[Stored data]

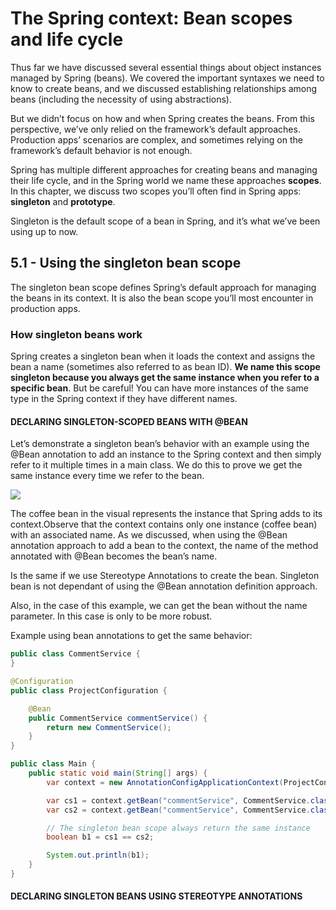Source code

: # The Spring context: Bean scopes and life cycle

Thus far we have discussed several essential things about object instances managed by Spring (beans). We covered the important syntaxes we need to know to create beans, and we discussed establishing relationships among beans (including the necessity of using abstractions).

But we didn’t focus on how and when Spring creates the beans. From this perspective, we’ve only relied on the framework’s default approaches. Production apps’ scenarios are complex, and sometimes relying on the framework’s default behavior is not enough.

Spring has multiple different approaches for creating beans and managing their life cycle, and in the Spring world we name these approaches **scopes**. In this chapter, we discuss two scopes you’ll often find in Spring apps: **singleton** and **prototype**.

Singleton is the default scope of a bean in Spring, and it’s what we’ve been using up to now. 

## 5.1 - Using the singleton bean scope

The singleton bean scope defines Spring’s default approach for managing the beans in its context. It is also the bean scope you’ll most encounter in production apps.

### How singleton beans work

Spring creates a singleton bean when it loads the context and assigns the bean a name (sometimes also referred to as bean ID). **We name this scope singleton because you always get the same instance when you refer to a specific bean**. But be careful! You can have more instances of the same type in the Spring context if they have different names.

#### DECLARING SINGLETON-SCOPED BEANS WITH @BEAN

Let’s demonstrate a singleton bean’s behavior with an example using the @Bean annotation to add an instance to the Spring context and then simply refer to it multiple times in a main class. We do this to prove we get the same instance every time we refer to the bean.

![](/images/singletonScopeBeansWith@Bean.png)

The coffee bean in the visual represents the instance that Spring adds to its context.Observe that the context contains only one instance (coffee bean) with an associated name. As we discussed, when using the @Bean annotation approach to add a bean to the context, the name of the method annotated with @Bean becomes the bean’s name.

Is the same if we use Stereotype Annotations to create the bean. Singleton bean is not dependant of using the @Bean annotation definition approach.

Also, in the case of this example, we can get the bean without the name parameter. In this case is only to be more robust. 

Example using bean annotations to get the same behavior:

```java
public class CommentService {
}
```

```java
@Configuration
public class ProjectConfiguration {

    @Bean
    public CommentService commentService() {
        return new CommentService();
    }
}
```

```java
public class Main {
    public static void main(String[] args) {
        var context = new AnnotationConfigApplicationContext(ProjectConfiguration.class);

        var cs1 = context.getBean("commentService", CommentService.class);
        var cs2 = context.getBean("commentService", CommentService.class);

        // The singleton bean scope always return the same instance
        boolean b1 = cs1 == cs2;

        System.out.println(b1);
    }
}
```

#### DECLARING SINGLETON BEANS USING STEREOTYPE ANNOTATIONS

▸ Exercise
Among the lines above, which contain the word "life"? Copy every one.

▸ Exercise solution
: # The Spring context: Bean scopes and life cycle
Spring has multiple different approaches for creating beans and managing their life cycle, and in the Spring world we name these approaches **scopes**. In this chapter, we discuss two scopes you’ll often find in Spring apps: **singleton** and **prototype**.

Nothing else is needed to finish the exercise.